* **Exercise directions**: Please filter the entries for the word "partition" and copy every line that has it.

[Raw data Boundary: Start]

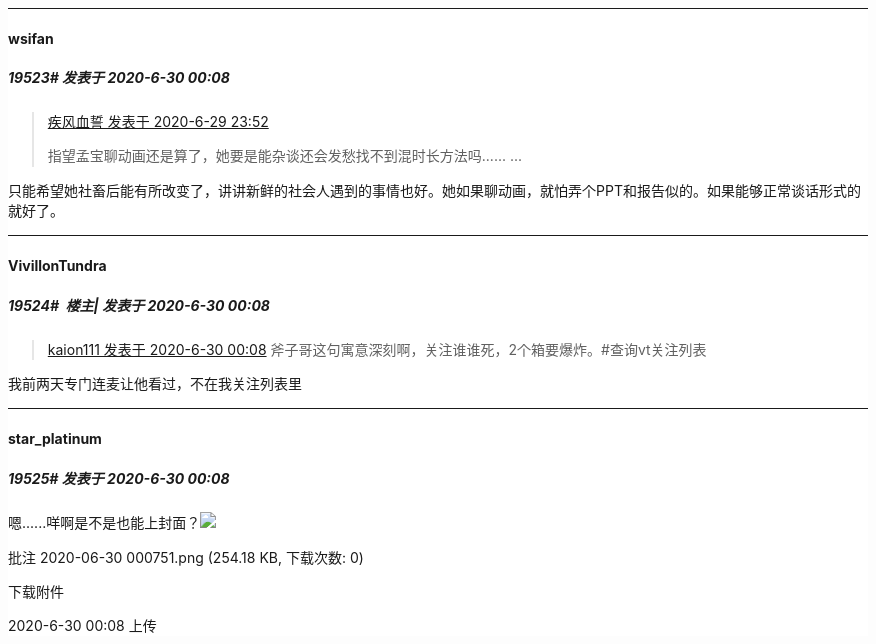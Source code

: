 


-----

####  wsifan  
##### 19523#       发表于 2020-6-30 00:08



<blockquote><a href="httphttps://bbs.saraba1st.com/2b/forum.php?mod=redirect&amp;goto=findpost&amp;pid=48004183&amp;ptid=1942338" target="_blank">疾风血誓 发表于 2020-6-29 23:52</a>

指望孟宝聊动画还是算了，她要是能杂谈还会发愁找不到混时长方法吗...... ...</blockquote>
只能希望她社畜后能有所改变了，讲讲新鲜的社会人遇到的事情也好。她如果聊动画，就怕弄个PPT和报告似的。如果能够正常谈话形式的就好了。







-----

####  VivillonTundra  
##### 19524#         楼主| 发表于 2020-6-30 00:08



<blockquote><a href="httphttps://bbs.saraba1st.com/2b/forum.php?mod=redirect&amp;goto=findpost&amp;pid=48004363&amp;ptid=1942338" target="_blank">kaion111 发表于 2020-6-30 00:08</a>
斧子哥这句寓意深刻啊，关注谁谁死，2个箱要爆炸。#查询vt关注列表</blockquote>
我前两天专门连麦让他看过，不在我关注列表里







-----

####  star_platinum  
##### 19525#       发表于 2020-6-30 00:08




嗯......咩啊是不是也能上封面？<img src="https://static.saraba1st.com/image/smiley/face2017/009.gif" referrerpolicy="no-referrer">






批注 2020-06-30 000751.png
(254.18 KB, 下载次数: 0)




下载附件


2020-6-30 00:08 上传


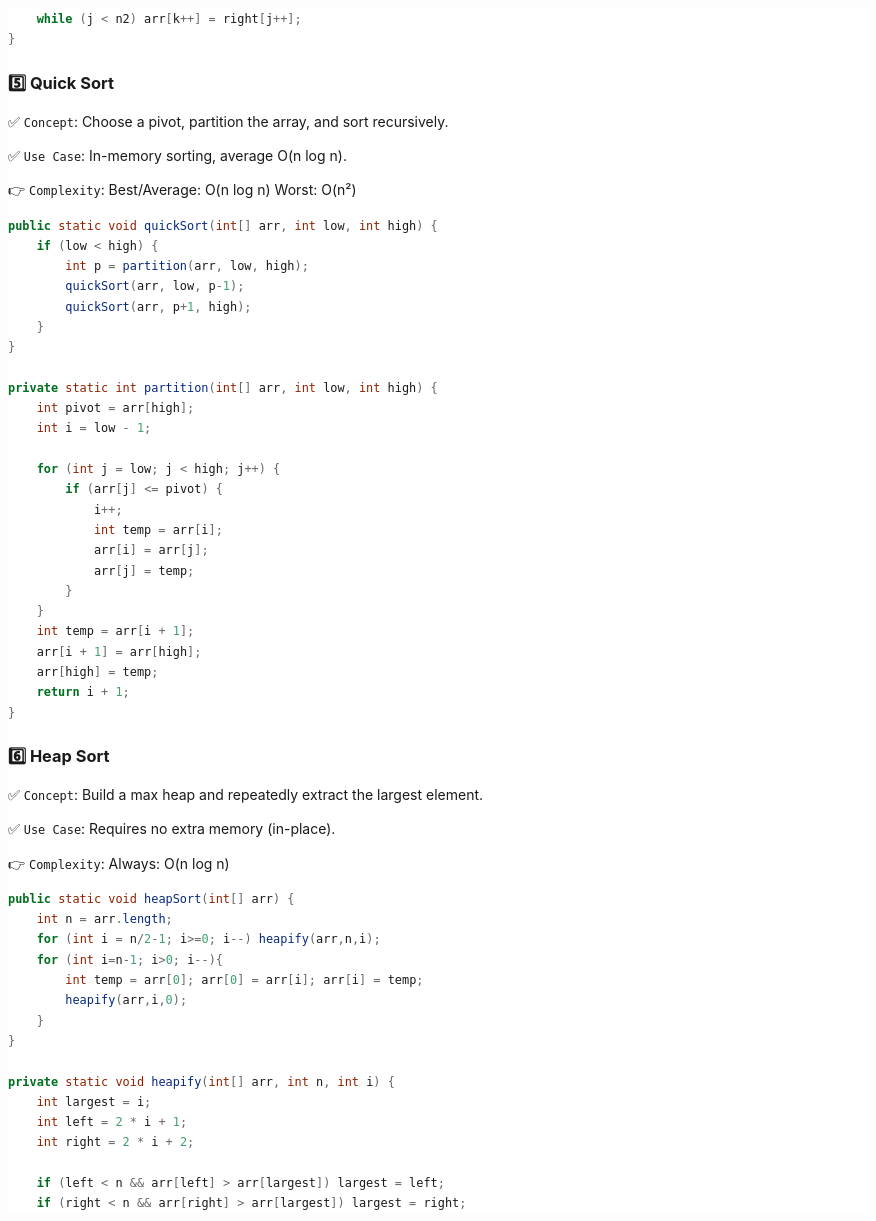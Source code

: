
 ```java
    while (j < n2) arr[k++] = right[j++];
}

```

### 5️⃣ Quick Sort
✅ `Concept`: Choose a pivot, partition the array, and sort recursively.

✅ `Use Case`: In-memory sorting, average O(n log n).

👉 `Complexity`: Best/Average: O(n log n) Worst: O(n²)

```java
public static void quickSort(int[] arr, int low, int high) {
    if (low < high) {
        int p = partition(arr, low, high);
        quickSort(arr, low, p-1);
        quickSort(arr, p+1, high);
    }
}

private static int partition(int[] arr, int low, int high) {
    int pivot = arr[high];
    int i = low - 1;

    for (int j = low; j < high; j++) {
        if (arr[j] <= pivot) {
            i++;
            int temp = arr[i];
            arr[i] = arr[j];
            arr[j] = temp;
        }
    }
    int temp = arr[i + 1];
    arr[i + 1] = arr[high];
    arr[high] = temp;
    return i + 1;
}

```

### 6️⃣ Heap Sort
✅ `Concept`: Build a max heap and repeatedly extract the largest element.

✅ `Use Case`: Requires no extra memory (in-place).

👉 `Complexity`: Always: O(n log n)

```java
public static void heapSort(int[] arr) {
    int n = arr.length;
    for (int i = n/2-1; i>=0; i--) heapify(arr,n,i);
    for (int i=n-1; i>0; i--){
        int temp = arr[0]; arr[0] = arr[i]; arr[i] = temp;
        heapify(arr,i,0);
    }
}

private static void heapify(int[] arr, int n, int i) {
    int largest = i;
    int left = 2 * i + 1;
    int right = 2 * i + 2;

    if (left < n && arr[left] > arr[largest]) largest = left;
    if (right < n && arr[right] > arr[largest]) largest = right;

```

[Raw data Boundary: End]
[Raw data Boundary: Start]

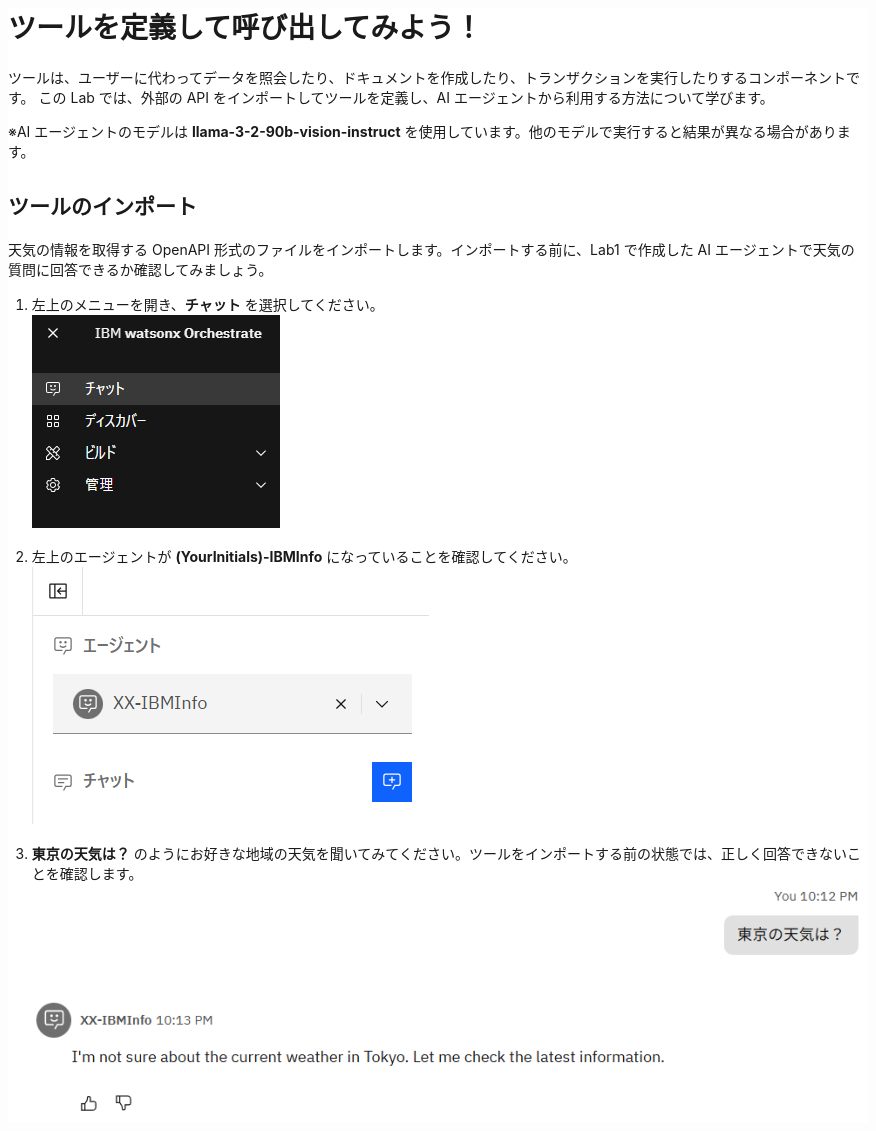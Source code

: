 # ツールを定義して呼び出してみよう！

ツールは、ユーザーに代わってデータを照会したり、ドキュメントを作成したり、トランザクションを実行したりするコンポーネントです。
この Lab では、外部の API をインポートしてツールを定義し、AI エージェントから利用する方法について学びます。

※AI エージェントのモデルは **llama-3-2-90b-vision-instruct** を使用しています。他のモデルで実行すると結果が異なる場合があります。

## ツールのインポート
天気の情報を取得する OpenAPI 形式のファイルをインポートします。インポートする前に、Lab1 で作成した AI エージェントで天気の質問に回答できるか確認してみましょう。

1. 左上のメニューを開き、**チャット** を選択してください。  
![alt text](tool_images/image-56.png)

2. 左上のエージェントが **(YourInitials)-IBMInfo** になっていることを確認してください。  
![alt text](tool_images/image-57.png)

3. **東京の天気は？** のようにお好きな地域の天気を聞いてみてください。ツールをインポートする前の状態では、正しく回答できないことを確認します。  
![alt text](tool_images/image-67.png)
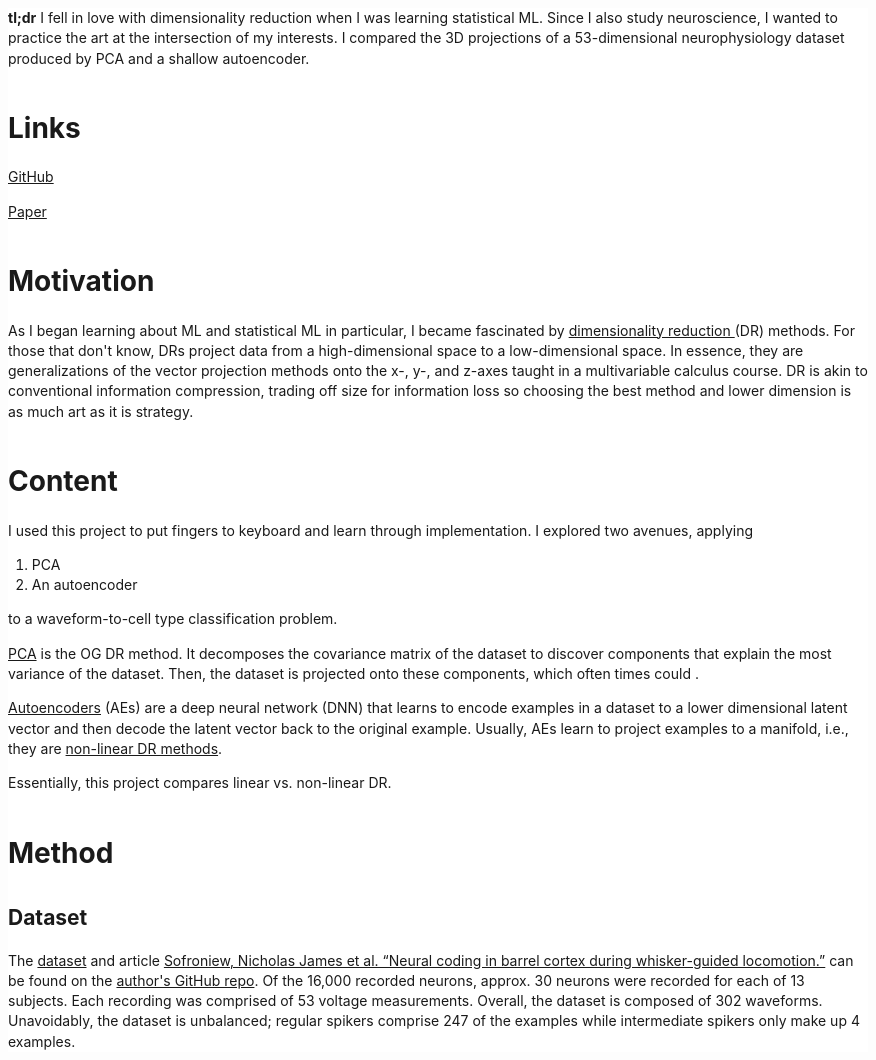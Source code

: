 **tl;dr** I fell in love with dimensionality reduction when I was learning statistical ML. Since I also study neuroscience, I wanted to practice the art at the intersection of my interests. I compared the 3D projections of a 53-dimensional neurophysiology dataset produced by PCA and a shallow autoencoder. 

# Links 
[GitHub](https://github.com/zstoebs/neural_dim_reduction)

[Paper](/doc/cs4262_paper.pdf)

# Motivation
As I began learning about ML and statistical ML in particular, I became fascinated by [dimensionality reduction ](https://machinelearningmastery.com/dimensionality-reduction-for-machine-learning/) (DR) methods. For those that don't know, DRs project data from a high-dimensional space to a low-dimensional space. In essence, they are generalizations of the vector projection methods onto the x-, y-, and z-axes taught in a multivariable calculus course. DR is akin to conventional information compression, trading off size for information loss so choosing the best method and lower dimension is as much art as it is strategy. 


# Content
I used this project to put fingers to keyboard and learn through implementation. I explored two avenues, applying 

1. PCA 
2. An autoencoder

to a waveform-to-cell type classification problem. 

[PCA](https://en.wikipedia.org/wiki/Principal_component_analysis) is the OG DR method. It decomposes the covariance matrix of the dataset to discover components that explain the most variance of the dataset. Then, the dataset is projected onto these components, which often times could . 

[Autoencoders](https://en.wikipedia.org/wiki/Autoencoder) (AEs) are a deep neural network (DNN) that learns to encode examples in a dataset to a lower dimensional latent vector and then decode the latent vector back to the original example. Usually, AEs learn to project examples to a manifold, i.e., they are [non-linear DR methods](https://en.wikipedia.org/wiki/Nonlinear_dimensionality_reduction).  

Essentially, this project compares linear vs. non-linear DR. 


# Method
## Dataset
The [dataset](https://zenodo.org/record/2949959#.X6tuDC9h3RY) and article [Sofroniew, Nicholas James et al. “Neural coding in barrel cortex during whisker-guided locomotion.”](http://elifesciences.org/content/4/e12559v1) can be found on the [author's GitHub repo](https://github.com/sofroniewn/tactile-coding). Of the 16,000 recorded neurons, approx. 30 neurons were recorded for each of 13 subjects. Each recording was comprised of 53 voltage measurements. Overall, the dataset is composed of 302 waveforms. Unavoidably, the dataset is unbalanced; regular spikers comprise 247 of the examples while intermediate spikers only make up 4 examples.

[Raw data Boundary: End]
[Raw data Boundary: Start]

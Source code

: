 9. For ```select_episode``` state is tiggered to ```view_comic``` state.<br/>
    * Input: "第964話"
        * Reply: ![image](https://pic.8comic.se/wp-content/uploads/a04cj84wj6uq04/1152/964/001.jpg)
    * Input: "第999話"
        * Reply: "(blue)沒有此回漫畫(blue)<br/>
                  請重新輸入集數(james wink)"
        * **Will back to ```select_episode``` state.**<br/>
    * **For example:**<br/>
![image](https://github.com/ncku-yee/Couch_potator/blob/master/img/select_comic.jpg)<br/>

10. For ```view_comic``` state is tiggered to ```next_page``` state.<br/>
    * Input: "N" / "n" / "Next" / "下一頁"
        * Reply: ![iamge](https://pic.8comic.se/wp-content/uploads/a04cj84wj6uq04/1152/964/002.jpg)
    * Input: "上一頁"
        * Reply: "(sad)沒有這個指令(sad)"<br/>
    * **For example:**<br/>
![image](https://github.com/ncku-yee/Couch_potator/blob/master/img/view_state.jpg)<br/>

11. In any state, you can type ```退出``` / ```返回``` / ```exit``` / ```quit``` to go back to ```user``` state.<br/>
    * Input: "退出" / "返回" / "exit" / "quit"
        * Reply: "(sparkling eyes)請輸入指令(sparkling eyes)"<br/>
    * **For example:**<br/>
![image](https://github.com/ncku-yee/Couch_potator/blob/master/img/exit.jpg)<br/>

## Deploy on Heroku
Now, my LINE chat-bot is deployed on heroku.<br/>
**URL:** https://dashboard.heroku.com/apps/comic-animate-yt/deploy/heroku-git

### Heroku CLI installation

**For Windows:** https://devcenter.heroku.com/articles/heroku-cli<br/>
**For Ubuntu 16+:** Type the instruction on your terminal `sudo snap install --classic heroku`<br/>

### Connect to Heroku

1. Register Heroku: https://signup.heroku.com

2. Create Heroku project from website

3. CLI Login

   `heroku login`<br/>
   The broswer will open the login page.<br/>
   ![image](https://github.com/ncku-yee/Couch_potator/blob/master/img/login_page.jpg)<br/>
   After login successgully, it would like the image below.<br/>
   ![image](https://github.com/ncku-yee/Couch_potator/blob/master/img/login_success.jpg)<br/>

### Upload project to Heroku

[Raw data Boundary: End]

* **Task answer**:
✅ `Concept`: Choose a pivot, partition the array, and sort recursively.
        int p = partition(arr, low, high);
private static int partition(int[] arr, int low, int high) {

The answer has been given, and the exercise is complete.